Electronic Media Monitoring Centre (EMMC) is a subordinate office under the Indian Ministry of Information and Broadcasting tasked to monitor content of television channels and report on violations of the programme and advertising code.

== History ==
The centre was set up on 9 June 2008, by the Congress led UPA government.

==Working==
The violations committed by channels are interpreted along the lines of the programme code of the Cable Television Networks Rules (1994) which under Section 6 lists the several "don'ts" that the channels have to conform to, failing which, they shall be issued a show cause notice. The sweeping provisions under the aforementioned act ask channels not to offend good taste, decency or attack religions or communities. Nor should they carry anything that is likely to encourage or incite violence or anything that goes against the maintenance of law and order. Specifically, the code says programmes should not telecast anything amounting to contempt of court; They should contain aspersions on the integrity of the President and the judiciary, criticise, malign, or slander any individual in person or certain groups, segments of social, public and moral life of the country. This is the code that the EMMC follows as it looks for transgressions and airtime to ministers.

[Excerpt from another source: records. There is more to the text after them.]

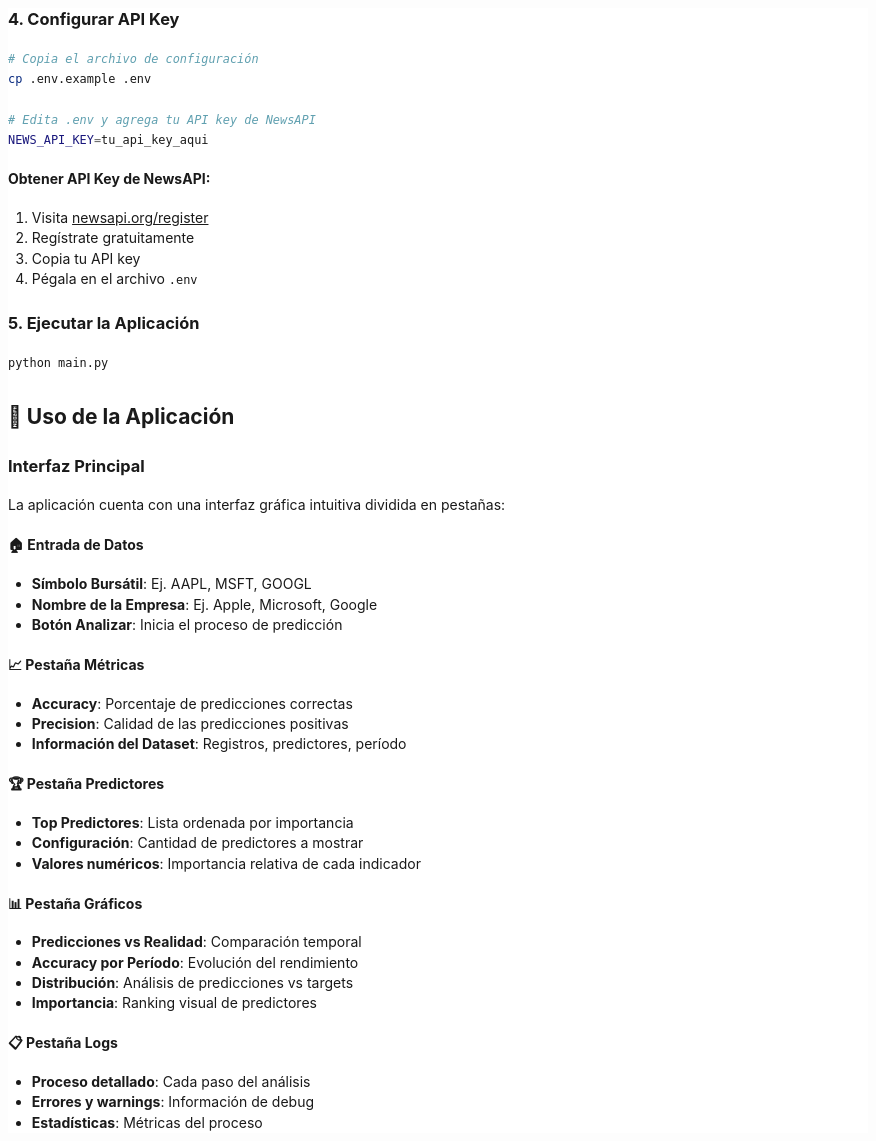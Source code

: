 ### 4. Configurar API Key
```bash
# Copia el archivo de configuración
cp .env.example .env

# Edita .env y agrega tu API key de NewsAPI
NEWS_API_KEY=tu_api_key_aqui
```

#### Obtener API Key de NewsAPI:
1. Visita [newsapi.org/register](https://newsapi.org/register)
2. Regístrate gratuitamente
3. Copia tu API key
4. Pégala en el archivo `.env`

### 5. Ejecutar la Aplicación
```bash
python main.py
```

## 📱 Uso de la Aplicación

### Interfaz Principal

La aplicación cuenta con una interfaz gráfica intuitiva dividida en pestañas:

#### 🏠 Entrada de Datos
- **Símbolo Bursátil**: Ej. AAPL, MSFT, GOOGL
- **Nombre de la Empresa**: Ej. Apple, Microsoft, Google
- **Botón Analizar**: Inicia el proceso de predicción

#### 📈 Pestaña Métricas
- **Accuracy**: Porcentaje de predicciones correctas
- **Precision**: Calidad de las predicciones positivas
- **Información del Dataset**: Registros, predictores, período

#### 🏆 Pestaña Predictores
- **Top Predictores**: Lista ordenada por importancia
- **Configuración**: Cantidad de predictores a mostrar
- **Valores numéricos**: Importancia relativa de cada indicador

#### 📊 Pestaña Gráficos
- **Predicciones vs Realidad**: Comparación temporal
- **Accuracy por Período**: Evolución del rendimiento
- **Distribución**: Análisis de predicciones vs targets
- **Importancia**: Ranking visual de predictores

#### 📋 Pestaña Logs
- **Proceso detallado**: Cada paso del análisis
- **Errores y warnings**: Información de debug
- **Estadísticas**: Métricas del proceso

According to sources, "It is the tracking of ministers that consumes all the time, and prevents a proper monitoring of channels" It is here that officials watch out for television channels, about 600 of them, tripping on the programme code, drawn up by the government, offering the I&B ministry reasons to serve show cause notices on the channels. The EMMC monitors 'around 600' TV channels on a day-to-day basis. The penalties vary, depending on the degree of violation. On 2 March 2015, Rajyavardhan Singh Rathore, the Minister of State for the Information and Broadcasting Ministry in a query stated that there were at least three instances in 2015 against channels over violations of the Programming and Advertising Code: While in one case, an order was issued to take a channel off air for seven days, in another case, a warning was issued. In another instance, a show cause notice was issued. According to Arun Jaitley, over 20 channels were banned for flouting of rules over the last 20 years. In January 2015, an amount of Rs.20 crore was allocated in the financial year 2014-15 for facilitating augmentation of the monitoring capacity of the EMMC. By 2017, the Government hopes to increase the capacity of the EMMC to about 1500 channels.